• [Exercise directions]
Where does the word "blog" occur in the data below? Copy each line that holds it.

============

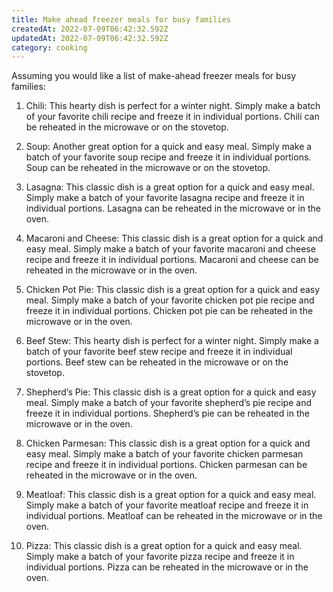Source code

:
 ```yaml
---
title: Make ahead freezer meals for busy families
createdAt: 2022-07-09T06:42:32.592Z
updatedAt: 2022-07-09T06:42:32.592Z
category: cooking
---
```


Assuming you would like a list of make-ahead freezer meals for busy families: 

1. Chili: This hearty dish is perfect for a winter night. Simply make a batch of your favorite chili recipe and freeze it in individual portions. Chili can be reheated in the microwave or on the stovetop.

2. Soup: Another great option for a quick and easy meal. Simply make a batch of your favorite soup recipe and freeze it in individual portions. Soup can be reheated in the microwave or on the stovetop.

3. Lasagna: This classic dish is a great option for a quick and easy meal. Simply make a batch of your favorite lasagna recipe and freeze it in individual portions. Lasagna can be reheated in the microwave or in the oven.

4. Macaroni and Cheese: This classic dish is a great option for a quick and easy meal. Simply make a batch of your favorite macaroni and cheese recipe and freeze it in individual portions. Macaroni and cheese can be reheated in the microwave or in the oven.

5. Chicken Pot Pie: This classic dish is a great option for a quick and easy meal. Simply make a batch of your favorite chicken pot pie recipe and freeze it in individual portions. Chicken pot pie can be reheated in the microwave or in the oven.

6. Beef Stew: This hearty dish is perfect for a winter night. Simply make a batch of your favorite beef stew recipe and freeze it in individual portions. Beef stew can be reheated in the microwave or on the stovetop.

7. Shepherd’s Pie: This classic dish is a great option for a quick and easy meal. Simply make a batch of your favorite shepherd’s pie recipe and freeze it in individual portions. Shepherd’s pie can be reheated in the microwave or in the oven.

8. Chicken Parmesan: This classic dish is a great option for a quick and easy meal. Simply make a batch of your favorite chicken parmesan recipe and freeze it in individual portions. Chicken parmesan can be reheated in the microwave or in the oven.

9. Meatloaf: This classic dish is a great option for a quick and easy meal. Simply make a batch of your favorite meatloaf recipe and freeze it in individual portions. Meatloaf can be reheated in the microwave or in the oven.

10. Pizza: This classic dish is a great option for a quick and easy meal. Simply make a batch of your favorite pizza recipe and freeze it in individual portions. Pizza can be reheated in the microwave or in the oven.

============

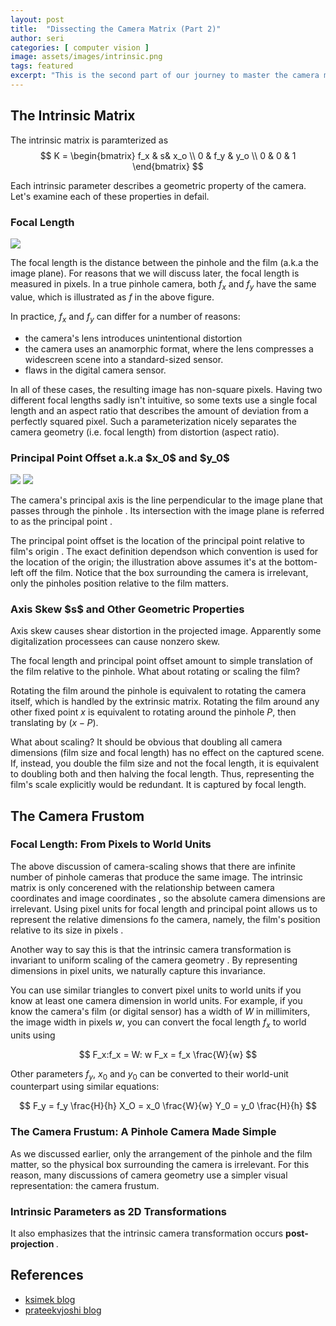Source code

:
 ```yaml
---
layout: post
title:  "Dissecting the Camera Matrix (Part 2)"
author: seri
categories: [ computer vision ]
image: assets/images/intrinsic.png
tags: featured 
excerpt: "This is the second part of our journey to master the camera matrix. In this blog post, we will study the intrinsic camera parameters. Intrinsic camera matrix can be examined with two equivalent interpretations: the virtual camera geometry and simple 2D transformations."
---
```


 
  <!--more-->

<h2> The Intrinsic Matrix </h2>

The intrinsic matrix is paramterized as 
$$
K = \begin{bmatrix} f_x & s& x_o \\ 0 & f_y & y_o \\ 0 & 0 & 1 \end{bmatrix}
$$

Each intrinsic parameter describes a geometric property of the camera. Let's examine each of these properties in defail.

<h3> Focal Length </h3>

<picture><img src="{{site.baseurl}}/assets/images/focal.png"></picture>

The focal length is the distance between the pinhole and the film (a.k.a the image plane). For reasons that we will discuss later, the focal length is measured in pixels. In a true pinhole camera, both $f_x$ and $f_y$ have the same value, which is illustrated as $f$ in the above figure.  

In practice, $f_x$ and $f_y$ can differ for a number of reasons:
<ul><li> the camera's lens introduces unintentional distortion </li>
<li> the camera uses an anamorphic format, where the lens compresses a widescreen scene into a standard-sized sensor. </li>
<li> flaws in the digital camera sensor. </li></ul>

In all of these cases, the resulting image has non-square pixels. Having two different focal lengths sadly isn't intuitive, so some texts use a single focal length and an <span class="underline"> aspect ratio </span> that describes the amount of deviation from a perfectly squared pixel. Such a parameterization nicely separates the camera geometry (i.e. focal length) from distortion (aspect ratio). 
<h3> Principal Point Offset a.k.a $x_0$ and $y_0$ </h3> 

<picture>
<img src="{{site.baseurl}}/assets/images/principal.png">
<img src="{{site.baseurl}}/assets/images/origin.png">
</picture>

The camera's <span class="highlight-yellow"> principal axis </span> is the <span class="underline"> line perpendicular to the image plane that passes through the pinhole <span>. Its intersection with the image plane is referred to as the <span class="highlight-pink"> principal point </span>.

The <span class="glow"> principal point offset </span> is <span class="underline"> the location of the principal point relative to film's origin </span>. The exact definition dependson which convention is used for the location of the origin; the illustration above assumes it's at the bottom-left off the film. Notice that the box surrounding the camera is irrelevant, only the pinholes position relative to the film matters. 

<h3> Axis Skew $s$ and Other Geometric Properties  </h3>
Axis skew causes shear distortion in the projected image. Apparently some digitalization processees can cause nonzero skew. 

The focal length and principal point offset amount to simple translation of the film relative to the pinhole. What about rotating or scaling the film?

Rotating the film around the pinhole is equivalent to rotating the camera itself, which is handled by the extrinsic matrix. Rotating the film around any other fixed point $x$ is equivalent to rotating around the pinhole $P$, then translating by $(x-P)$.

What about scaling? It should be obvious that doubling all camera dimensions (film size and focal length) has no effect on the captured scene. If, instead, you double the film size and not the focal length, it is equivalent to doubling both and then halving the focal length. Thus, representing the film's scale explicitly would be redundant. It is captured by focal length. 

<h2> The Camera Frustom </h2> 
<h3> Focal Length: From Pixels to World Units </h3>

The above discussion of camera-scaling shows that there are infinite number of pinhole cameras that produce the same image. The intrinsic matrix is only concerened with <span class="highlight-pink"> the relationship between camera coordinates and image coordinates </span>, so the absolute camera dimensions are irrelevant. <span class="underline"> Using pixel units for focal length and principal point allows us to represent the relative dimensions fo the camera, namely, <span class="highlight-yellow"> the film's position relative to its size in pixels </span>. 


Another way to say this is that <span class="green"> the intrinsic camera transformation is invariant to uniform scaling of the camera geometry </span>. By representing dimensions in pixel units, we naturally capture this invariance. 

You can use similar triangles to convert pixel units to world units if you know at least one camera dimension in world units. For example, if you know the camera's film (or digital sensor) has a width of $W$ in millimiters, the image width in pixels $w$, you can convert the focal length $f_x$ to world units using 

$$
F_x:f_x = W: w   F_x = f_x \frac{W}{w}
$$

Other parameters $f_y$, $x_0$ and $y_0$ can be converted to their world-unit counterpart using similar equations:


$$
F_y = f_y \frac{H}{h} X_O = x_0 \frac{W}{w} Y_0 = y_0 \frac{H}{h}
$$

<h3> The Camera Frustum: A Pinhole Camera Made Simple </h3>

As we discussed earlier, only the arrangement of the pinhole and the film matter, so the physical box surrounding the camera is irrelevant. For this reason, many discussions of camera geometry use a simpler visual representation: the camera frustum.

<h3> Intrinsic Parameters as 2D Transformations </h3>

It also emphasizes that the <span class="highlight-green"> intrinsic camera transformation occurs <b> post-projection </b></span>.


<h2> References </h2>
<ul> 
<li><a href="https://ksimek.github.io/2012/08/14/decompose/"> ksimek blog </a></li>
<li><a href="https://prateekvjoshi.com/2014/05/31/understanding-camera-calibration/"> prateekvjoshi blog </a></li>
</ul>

============

• [Answer space]
excerpt: "This is the second part of our journey to master the camera matrix. In this blog post, we will study the intrinsic camera parameters. Intrinsic camera matrix can be examined with two equivalent interpretations: the virtual camera geometry and simple 2D transformations."
<li><a href="https://ksimek.github.io/2012/08/14/decompose/"> ksimek blog </a></li>
<li><a href="https://prateekvjoshi.com/2014/05/31/understanding-camera-calibration/"> prateekvjoshi blog </a></li>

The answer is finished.